┌──

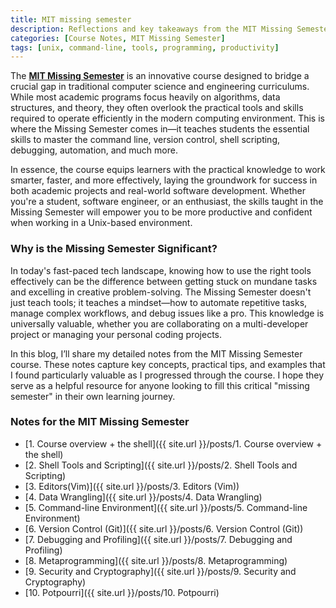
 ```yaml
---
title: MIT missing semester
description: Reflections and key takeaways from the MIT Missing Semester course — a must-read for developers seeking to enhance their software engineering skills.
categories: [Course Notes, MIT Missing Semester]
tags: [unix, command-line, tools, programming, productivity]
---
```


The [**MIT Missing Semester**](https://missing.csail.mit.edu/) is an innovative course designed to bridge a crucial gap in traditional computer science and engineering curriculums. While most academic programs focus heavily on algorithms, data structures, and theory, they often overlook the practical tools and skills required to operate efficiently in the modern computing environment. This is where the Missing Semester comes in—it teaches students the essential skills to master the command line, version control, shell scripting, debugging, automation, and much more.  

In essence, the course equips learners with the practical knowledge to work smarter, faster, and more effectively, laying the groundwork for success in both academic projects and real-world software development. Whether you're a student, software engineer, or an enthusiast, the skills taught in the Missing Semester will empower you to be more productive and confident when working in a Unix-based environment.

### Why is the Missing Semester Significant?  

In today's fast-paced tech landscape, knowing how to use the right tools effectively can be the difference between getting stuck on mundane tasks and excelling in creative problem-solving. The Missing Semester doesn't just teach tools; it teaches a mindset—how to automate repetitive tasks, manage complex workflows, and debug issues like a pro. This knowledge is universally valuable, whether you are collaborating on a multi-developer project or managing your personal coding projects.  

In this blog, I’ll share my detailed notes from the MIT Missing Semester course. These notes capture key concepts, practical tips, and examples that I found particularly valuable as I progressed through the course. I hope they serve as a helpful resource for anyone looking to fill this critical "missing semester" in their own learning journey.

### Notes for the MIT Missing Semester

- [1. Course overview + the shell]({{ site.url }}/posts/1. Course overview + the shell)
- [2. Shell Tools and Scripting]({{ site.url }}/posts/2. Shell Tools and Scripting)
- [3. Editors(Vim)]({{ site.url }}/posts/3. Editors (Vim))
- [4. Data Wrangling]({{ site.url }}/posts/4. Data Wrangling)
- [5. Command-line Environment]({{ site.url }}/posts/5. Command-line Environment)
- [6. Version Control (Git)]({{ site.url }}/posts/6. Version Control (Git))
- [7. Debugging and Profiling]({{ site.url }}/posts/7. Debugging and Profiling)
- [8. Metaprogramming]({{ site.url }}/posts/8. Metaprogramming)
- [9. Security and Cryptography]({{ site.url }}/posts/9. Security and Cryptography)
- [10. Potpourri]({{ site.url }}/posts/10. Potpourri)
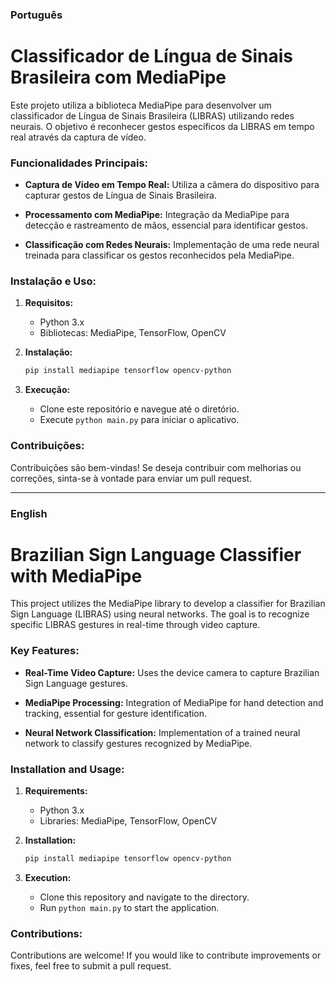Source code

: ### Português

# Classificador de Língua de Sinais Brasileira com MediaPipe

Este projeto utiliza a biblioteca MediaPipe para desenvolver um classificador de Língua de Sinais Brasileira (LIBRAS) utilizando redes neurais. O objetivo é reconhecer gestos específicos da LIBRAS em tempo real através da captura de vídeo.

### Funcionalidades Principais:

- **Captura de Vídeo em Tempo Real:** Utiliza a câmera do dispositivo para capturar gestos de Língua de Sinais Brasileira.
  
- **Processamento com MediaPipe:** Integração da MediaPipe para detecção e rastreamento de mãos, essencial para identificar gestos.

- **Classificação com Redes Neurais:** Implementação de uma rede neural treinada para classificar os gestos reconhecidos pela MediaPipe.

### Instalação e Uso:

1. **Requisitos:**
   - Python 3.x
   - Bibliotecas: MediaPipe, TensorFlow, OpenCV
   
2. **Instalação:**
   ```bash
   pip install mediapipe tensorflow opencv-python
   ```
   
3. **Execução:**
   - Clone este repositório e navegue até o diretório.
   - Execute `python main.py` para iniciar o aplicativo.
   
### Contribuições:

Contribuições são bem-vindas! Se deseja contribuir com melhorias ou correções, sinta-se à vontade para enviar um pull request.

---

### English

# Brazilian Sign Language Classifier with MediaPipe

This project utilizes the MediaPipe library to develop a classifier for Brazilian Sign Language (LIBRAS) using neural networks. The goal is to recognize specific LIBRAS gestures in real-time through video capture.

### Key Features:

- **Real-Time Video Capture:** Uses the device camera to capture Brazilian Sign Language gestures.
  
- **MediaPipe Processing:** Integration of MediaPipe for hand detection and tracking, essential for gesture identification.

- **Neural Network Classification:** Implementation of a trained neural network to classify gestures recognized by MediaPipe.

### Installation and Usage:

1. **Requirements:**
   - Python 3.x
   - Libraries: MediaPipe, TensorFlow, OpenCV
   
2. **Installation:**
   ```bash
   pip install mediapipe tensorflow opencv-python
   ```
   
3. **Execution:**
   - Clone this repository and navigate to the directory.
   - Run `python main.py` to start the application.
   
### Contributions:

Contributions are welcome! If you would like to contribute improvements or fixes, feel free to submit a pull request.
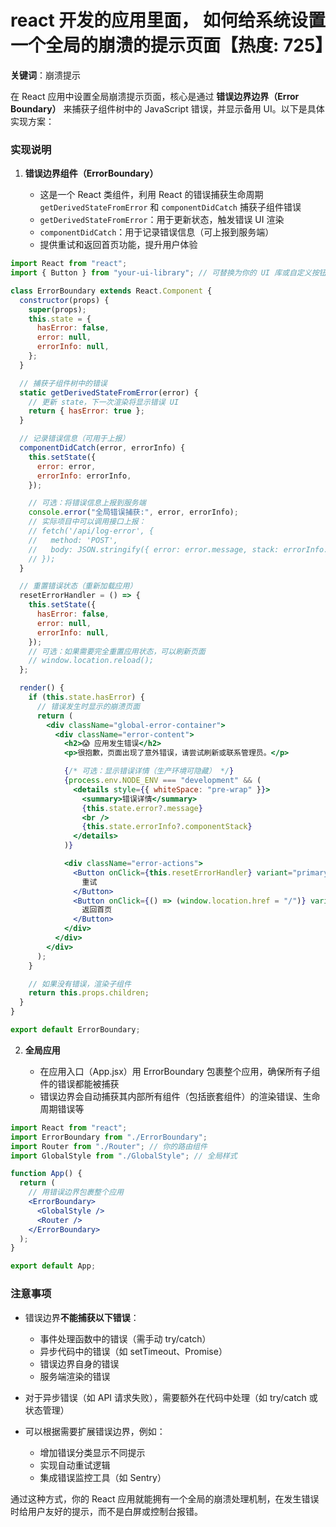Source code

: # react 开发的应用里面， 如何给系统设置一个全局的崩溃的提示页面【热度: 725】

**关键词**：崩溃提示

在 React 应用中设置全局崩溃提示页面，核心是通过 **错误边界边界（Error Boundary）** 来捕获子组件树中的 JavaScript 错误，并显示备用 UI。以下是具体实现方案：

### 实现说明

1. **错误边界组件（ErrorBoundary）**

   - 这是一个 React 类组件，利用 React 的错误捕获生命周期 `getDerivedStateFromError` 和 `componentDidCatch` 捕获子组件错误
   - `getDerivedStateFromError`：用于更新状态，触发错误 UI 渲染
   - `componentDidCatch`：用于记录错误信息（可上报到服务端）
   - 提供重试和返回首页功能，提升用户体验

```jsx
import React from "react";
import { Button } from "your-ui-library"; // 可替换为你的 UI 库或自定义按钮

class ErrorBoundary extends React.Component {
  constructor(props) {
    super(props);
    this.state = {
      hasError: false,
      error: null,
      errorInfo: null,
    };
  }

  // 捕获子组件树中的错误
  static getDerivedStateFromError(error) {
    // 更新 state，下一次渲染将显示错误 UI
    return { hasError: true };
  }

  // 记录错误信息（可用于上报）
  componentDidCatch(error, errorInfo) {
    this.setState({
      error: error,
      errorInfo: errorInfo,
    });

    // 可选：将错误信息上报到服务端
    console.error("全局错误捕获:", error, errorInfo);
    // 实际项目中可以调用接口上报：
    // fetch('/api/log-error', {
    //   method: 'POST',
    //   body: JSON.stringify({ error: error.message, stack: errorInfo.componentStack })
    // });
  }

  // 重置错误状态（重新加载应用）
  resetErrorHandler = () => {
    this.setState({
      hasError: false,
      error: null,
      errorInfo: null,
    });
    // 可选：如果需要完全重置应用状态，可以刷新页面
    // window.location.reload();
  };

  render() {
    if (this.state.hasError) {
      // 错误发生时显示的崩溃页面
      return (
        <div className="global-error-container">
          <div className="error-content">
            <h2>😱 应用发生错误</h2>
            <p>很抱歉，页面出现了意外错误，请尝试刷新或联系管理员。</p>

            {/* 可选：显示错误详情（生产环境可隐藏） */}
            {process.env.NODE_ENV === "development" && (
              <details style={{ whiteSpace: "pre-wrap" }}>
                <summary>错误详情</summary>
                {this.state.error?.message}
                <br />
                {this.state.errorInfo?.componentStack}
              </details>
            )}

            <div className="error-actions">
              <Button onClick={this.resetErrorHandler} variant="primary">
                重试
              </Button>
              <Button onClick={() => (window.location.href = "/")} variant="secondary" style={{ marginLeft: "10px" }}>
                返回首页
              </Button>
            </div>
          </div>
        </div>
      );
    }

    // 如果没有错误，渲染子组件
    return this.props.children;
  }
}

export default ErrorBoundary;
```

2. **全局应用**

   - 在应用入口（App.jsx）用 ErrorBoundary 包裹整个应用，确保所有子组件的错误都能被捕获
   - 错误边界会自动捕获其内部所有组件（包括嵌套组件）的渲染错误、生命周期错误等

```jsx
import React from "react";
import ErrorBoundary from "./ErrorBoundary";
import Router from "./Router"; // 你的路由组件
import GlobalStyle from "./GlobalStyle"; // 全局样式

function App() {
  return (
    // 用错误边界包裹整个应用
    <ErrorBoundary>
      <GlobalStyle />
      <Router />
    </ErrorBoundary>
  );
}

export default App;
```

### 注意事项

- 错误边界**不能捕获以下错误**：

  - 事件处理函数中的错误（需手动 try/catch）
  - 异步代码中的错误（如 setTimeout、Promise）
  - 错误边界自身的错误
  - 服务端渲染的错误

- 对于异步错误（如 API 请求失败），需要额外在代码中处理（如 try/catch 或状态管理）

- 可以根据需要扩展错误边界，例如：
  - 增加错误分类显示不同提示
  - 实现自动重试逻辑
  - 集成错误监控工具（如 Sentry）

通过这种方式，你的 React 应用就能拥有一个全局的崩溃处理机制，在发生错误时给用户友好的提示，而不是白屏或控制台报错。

└──

» DIRECTIONS FOR THIS TASK
Report every line of the records that contains the word "default".

» WRITTEN SOLUTION
export default ErrorBoundary;
export default App;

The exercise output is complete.